Posted Feb 16, 2022 19:52 UTC (Wed) by nybble41 (subscriber, #55106)
In reply to: Mozilla on the coming version-100 apocalypse by flussence
Parent article: Mozilla on the coming version-100 apocalypse

> When they provide some other way to differentiate between this week's browser and a really badly coded web scraper.

A *really* badly coded web scraper would just send a User-Agent header matching a popular web browser, in which case the header doesn't add any value. (And the more you rely on the User-Agent header to determine your response the most likely this scenario becomes, as scrapers are forced to make themselves look as much like regular browsers as possible.)

I can see a compatibility argument against removing the header entirely, but IMHO the actual agent string should be locked to a single value matching one of the popular browsers and never updated again. The same goes for JS APIs to probe the user agent. Servers and client-side code should treat all user agents equally.

Mozilla on the coming version-100 apocalypse

Posted Feb 17, 2022 7:52 UTC (Thu) by taladar (subscriber, #68407) [Link] (1 responses)

As a sysadmin I strongly disagree. The UA of bots is very rarely that of an actual, recent desktop browser. Yes, the bad bots do often copy it but they then never update it again so usually they look like severely outdated versions of the browser whose UA-String they copied. Freezing it would just serve to create that situation you think is already there.
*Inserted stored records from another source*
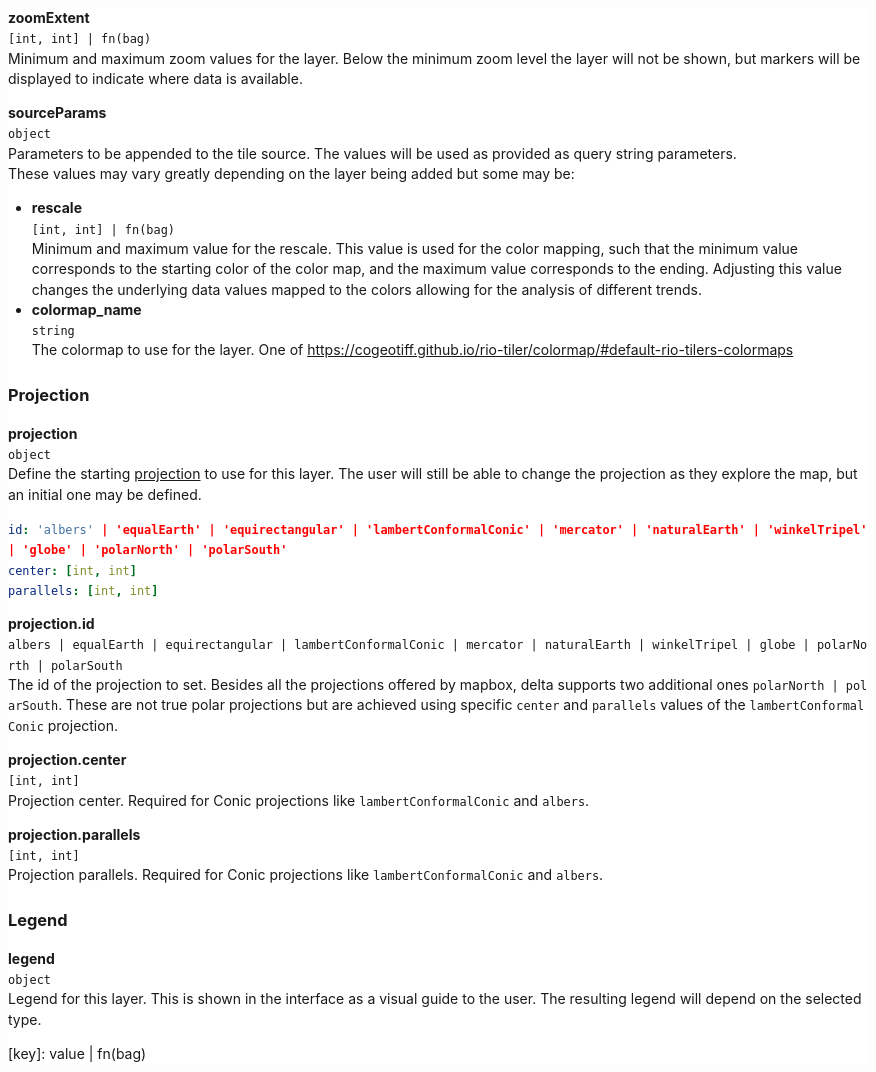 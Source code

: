 **zoomExtent**  
`[int, int] | fn(bag)`  
Minimum and maximum zoom values for the layer. Below the minimum zoom level the layer will not be shown, but markers will be displayed to indicate where data is available.

**sourceParams**  
`object`  
Parameters to be appended to the tile source. The values will be used as provided as query string parameters.  
These values may vary greatly depending on the layer being added but some may be:
- **rescale**  
  `[int, int] | fn(bag)`  
  Minimum and maximum value for the rescale. This value is used for the color mapping, such that the minimum value corresponds to the starting color of the color map, and the maximum value corresponds to the ending. Adjusting this value changes the underlying data values mapped to the colors allowing for the analysis of different trends.
- **colormap_name**  
  `string`  
  The colormap to use for the layer. One of https://cogeotiff.github.io/rio-tiler/colormap/#default-rio-tilers-colormaps

### Projection

**projection**  
`object`  
Define the starting [projection](https://docs.mapbox.com/mapbox-gl-js/guides/projections/) to use for this layer. The user will still be able to change the projection as they explore the map, but an initial one may be defined.

```yaml
id: 'albers' | 'equalEarth' | 'equirectangular' | 'lambertConformalConic' | 'mercator' | 'naturalEarth' | 'winkelTripel' | 'globe' | 'polarNorth' | 'polarSouth'
center: [int, int]
parallels: [int, int]
```

**projection.id**  
`albers | equalEarth | equirectangular | lambertConformalConic | mercator | naturalEarth | winkelTripel | globe | polarNorth | polarSouth`  
The id of the projection to set. Besides all the projections offered by mapbox, delta supports two additional ones `polarNorth | polarSouth`. These are not true polar projections but are achieved using specific `center` and `parallels` values of the `lambertConformalConic` projection.

**projection.center**  
`[int, int]`  
Projection center. Required for Conic projections like `lambertConformalConic` and `albers`.

**projection.parallels**  
`[int, int]`  
Projection parallels. Required for Conic projections like `lambertConformalConic` and `albers`.

### Legend

**legend**  
`object`  
Legend for this layer. This is shown in the interface as a visual guide to the user. The resulting legend will depend on the selected type.


  [key]: value | fn(bag)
Mozilla on the coming version-100 apocalypse

Posted Feb 17, 2022 15:31 UTC (Thu) by nybble41 (subscriber, #55106) [Link]
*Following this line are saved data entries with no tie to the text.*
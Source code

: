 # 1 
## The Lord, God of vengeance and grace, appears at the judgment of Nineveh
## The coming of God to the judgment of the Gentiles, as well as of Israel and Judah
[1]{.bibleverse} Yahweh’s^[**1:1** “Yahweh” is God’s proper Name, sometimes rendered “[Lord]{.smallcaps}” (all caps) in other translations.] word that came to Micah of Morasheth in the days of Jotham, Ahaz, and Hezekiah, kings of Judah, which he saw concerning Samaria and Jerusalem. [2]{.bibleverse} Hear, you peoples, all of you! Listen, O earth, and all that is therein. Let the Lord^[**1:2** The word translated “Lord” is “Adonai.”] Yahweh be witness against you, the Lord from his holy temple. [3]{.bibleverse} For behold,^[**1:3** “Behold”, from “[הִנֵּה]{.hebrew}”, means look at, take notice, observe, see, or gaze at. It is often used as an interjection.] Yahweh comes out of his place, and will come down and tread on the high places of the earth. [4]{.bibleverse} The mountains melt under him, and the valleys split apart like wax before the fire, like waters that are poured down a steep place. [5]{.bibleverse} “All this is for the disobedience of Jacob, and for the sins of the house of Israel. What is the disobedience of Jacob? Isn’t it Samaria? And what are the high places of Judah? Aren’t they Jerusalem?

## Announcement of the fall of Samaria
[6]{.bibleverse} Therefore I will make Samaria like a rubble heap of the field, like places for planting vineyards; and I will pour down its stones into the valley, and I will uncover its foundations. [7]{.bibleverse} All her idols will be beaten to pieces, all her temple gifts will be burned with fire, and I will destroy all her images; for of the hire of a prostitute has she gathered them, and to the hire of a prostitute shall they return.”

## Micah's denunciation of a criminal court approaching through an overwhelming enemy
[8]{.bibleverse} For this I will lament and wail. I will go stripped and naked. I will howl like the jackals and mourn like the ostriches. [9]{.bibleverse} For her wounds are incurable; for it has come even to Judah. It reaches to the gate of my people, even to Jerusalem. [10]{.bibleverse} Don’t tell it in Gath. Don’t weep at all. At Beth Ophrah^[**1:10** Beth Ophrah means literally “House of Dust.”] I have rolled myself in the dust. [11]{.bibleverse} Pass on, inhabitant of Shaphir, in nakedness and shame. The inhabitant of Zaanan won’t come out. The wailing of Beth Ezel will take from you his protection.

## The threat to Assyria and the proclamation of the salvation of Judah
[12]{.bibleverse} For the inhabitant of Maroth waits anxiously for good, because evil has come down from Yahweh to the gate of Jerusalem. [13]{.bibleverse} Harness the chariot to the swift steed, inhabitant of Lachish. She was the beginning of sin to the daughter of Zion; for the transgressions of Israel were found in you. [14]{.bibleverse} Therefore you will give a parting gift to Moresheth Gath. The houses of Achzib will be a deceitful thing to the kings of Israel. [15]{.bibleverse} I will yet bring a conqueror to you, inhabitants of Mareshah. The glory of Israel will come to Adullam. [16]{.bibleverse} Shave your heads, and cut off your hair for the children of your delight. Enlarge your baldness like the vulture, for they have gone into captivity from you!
> The UA of bots is very rarely that of an actual, recent desktop browser. … Freezing it would just serve to create that situation you think is already there.

That isn't actually a disagreement—you're just not seeing a lot of "*really* badly coded web scrapers". I never said that *most* bots did this today. The point was just that you can't rely on a client-selected User-Agent string to filter out bots reliably. It's an easy thing to implement so long as it's not over-used, so scraper authors don't have any reason to work around it, but if identifying as a bot (or an old browser) will get a scraper blocked or throttled then correcting the problem will take a few minutes of the scraper developer's time at best. And in the meantime, for non-scrapers, we ought to be targeting web standards and not implementing workarounds for specific browsers. *That* is the point of freezing the User-Agent string: force sites to serve the same versions of their resources to everyone so that they don't break or degrade when someone comes along with a standards-compliant user agent the site simply can't identify.